How to optimize the below code to read very large multiple file?-CodePudding

I have folder containing about 5 million files and i have to read the content of each file so that i can form dataframe.It take very long time to do that. Is there any way i can optimize the below code to speed up the process below.

new_list = []
file_name=[]
for root, dirs, files in os.walk('Folder_5M'):
    for file in files:
        count =1
        file_name.append(file)
        with open(os.path.join(root, file), 'rb') as f:
            text = f.read()
            new_list.append(text)

CodePudding user response：

Here's an idea for how you could use multiprocessing for this.

Constructing a list of files resulting from os.walk is likely to be very fast. It's the processing of those files that's going to take time. With multiprocessing you can do a lot of that work in parallel.

Each process opens the given file, processes it and creates a dataframe. When all of the parallel processing has been carried out you then concatenate the returned dataframes. This last part will be CPU intensive and there's no way (that I can think of) that would allow you to share that load.

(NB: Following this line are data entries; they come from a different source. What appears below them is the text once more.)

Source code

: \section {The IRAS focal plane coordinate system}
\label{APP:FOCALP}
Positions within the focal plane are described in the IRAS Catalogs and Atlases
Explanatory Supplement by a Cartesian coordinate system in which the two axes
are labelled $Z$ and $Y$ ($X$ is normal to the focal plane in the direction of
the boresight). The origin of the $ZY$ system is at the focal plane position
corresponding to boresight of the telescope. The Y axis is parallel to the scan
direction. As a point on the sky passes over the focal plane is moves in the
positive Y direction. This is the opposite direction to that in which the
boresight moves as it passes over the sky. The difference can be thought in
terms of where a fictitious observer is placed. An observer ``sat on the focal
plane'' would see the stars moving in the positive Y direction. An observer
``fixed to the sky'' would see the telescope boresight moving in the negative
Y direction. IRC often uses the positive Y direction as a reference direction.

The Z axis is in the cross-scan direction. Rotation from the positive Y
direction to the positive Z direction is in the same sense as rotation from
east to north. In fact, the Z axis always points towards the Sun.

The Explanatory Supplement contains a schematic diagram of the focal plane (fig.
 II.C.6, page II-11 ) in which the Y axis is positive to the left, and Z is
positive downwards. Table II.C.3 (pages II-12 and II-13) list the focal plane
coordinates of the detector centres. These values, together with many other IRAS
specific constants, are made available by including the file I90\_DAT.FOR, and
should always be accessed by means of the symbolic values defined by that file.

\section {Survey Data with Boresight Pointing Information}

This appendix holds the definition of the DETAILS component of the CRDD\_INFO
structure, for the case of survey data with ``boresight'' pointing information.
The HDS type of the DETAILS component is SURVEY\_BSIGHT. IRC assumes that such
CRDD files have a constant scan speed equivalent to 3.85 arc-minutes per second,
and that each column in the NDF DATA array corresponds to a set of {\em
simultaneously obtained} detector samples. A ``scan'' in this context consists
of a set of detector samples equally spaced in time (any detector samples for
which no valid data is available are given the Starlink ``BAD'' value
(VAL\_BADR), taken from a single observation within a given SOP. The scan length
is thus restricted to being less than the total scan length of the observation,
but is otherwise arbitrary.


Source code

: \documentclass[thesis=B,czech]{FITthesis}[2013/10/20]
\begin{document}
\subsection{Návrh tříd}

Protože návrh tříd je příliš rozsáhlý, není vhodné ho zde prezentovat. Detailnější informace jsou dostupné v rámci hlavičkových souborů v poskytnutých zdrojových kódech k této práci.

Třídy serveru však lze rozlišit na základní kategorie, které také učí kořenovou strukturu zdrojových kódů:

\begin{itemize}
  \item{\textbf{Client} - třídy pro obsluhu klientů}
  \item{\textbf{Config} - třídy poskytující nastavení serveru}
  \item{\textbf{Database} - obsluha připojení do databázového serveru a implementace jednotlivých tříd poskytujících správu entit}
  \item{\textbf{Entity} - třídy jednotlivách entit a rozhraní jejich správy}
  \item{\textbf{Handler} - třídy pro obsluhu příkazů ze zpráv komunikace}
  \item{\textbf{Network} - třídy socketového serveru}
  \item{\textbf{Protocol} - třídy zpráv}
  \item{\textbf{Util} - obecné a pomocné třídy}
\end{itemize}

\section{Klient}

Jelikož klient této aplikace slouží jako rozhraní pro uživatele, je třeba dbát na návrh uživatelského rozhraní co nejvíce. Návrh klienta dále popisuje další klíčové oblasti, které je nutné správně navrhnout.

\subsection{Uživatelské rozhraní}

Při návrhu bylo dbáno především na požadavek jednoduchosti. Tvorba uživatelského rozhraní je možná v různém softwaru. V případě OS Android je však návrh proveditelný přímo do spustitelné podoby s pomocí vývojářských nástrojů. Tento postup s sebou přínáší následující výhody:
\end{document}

from pandas import DataFrame, concat
from os import walk, cpu_count
from os.path import join, expanduser
from multiprocessing import Pool

HOME = expanduser('~')

def process(filename):
    df = DataFrame()
    try:
        with open(filename) as data:
            df = DataFrame()
            # analyse your data and populate the dataframe here
            return df
    except Exception:
        return DataFrame()
    

def main():
    master = DataFrame()
    with Pool(max(cpu_count()-2, 2)) as pool:
        filenames = []
        for root, _, files in walk(join(HOME, 'Desktop')):
            for file in files:
                filenames.append(join(root, file))
        for df in pool.map_async(process, filenames).get():
            master = concat([master, df])
    print(master)

if __name__ == '__main__':
    main()

CodePudding user response：

This is an IO bound task so multi-threading is the tool for the job. In python there are two ways to implement multi-threads. One using the thread pool and the second is using the asyncio that works with event loop. The event loop usually has better performance the challenge is to limit the number of threads executing at the same time. Fortunately, Andrei wrote a very good solution for this.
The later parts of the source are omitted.